Yesterday was Ash Wednesday and so I went to a church near work for my obligatory ashing. During his homily, the priest described Lent as a time when we should pause, step back, and focus on whether or not our lives are on the right path. That path is the one we begin when we were born and continue on through our lives as part of the journey home. Home to God.
Last night, while catching up on my back issues of First Things, I caught this at the end of Father Richard John Neuhaus' On The Public Square jottings in the February 2009 edition (sub req):
As of this writing, I am contending with a cancer, presently of unknown origin. I am, I am given to believe, under the expert medical care of the Sloan-Kettering clinic here in New York. I am grateful beyond measure for your prayers storming the gates of heaven. Be assured that I neither fear to die nor refuse to live.
If it is to die, all that has been is but a slight intimation of what is to be. If it is to live, there is much that I hope to do in the interim. After the last round with cancer fifteen years ago, I wrote a little book, As I Lay Dying (titled after William Faulkner after John Donne), in which I said much of what I had to say about the package deal that is mortality. I did not know that I had so much more to learn.
And yes, the question has occurred to me that, if I have but a little time to live, should I be spending it writing this column. I have heard it attributed to figures as various as Brother Lawrence and Martin Luther--when asked what they would do if they knew they were going to die tomorrow, they answered that they would plant a tree and say their prayers. (Luther is supposed to have added that he would quaff his favored beer.) Maybe I have, at least metaphorically, planted a few trees, and certainly I am saying my prayers.
Who knew that at this point in life I would be understanding, as if for the first time, the words of Paul, "When I am weak, then I am strong"? This is not a farewell.
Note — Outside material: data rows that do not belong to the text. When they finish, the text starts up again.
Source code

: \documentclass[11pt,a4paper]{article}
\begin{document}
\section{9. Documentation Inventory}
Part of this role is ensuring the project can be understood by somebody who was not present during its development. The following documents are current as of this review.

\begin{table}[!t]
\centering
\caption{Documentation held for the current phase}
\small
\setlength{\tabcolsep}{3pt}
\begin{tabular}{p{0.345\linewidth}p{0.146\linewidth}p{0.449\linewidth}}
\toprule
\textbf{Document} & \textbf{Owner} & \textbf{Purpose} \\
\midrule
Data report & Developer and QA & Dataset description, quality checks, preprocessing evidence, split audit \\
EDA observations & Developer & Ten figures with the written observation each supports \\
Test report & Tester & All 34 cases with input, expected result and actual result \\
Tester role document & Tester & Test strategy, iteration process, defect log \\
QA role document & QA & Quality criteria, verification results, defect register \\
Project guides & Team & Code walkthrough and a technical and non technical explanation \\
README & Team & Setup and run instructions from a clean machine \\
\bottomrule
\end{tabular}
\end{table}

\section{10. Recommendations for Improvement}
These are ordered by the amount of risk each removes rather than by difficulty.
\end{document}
Please God, we will be pondering together the follies and splendors of the Church and the world for years to come. But maybe not.
In any event, when there is an unidentified agent in your body aggressively attacking the good things your body is intended to do, it does concentrate the mind. The entirety of our prayer is "Your will be done"--not as a note of resignation but of desire beyond expression. To that end, I commend myself to your intercession, and that of all the saints and angels who accompany us each step through time toward home.
Father Neuhaus did go home to God on January 8th of this year. As we begin this year's Lenten season, we realize just how wise he was in understanding the truth of the ultimate matters of life and death and just how much he will be missed in this world.